The rookie receiver, a second-round draft pick from LSU, coughed up the football after his lone reception in Week 2 and had a huge drop in a home loss to Tennessee last week.
It's far from the start Chark expected, especially after showing so much promise and potential in the preseason.
"When you hit the NFL doing so well, you expect it to just keep carrying on and you can lose sight that it's still the NFL," Chark said Wednesday. "I think that's what really happened for me. It was coming easy to me, the feeling of the game, and then, boom, the regular season starts and everything changes a little bit."
Chark hopes to get another chance to prove his worth when the Jaguars (2-1) host the New York Jets (1-2) on Sunday.
Coach Doug Marrone said the plan is to "go right back to him" against the Jets, believing the best way to help Chark get over his mistakes is to put him in position to make positive plays.
"It has always been my philosophy (that) if someone dropped a football, we were trying to go to him the next play," Marrone said. "Really trying to do that, and then during the week asking that player to do all the extra to make sure that in his mind he is doing the proper work to get himself over it. I think it is a combination of those two things."
The Jaguars drafted the 6-foot-4 Chark with the hope that he would develop into a big-time playmaker alongside Marqise Lee, Keelan Cole and Dede Westbrook. With Lee out for the season, Chark went from a guy expected to sit back and learn to someone thrust into a reserve role — and on the field in key situations.
He's failed to make much of an impact so far, aside from recovering Westbrook's fumble in the first series against New England. The Jaguars scored five plays later.
He's done little since. His fumble at the end of a 13-yard reception in the third quarter against the Patriots proved to be meaningless in the 31-20 victory. But it briefly gave New England a glimmer of hope in a 24-3 game. Tom Brady hooked up with Chris Hogan for a touchdown on the ensuing drive to make it 24-10, but the Jaguars later answered to seal the win.
Chark wasn't as fortunate against the Titans.
He dropped a perfectly thrown pass on a second-and-10 play in the second quarter. Instead of a first down in the red zone, the Jaguars ended up kicking a field goal and tying the game at 3.
Chark was clearly disappointed, sitting at his locker after the game with his head down.
"The learning curve is over with at this point," Chark said. "It's time to play. You can get down on yourself, which at times I did. But at the end of the day, I just had to take some time to reflect.
"I know the type of player that I am. The game isn't hard. I just can't overthink it.
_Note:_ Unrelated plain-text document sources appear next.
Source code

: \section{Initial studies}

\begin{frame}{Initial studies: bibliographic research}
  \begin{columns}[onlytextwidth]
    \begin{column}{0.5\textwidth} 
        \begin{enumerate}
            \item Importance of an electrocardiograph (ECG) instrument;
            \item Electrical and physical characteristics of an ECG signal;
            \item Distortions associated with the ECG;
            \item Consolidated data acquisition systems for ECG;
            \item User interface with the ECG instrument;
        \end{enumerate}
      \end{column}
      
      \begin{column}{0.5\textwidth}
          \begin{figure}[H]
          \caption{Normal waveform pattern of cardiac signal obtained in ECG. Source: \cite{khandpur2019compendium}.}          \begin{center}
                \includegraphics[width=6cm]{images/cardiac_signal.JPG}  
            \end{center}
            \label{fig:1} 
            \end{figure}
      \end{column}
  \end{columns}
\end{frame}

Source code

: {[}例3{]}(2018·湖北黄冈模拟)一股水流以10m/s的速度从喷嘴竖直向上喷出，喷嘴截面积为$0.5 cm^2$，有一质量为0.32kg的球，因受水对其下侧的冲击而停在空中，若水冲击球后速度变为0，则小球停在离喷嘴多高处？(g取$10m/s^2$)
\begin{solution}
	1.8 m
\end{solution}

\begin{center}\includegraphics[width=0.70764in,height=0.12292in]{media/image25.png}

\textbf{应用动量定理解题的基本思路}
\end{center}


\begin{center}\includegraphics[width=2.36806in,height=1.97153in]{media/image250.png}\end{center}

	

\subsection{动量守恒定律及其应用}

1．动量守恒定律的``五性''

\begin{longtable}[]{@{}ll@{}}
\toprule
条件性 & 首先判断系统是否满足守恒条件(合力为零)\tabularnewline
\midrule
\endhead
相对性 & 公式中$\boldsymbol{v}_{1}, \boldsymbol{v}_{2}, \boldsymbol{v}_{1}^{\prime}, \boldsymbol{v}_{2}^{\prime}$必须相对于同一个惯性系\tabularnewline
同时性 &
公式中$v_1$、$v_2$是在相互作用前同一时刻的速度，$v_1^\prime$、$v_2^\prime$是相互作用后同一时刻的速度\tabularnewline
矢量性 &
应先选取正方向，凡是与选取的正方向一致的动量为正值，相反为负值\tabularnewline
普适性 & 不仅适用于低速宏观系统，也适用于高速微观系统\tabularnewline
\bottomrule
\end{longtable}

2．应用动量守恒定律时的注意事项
I have to do what I do best, make plays, feel comfortable and when I get out there on game day and do what I do in practice."
Chark caught 66 passes for 1,351 yards and six touchdowns in three seasons at LSU. He was the co-MVP at the Senior Bowl and a receiver the Jaguars fell in love with because of his size and speed.
He stood out during organized team activities and in training camp, occasionally beating a talented secondary for touchdowns.
The Jaguars are confident that will happen in games, maybe even this week.
"I know he's upset and that speaks to his character and the kind of guy and football player that he is and how good he wants to be and how good he can be," quarterback Blake Bortles said. "I've got all the confidence in the world in him and I'm not going to shy away from throwing him the ball because he dropped one."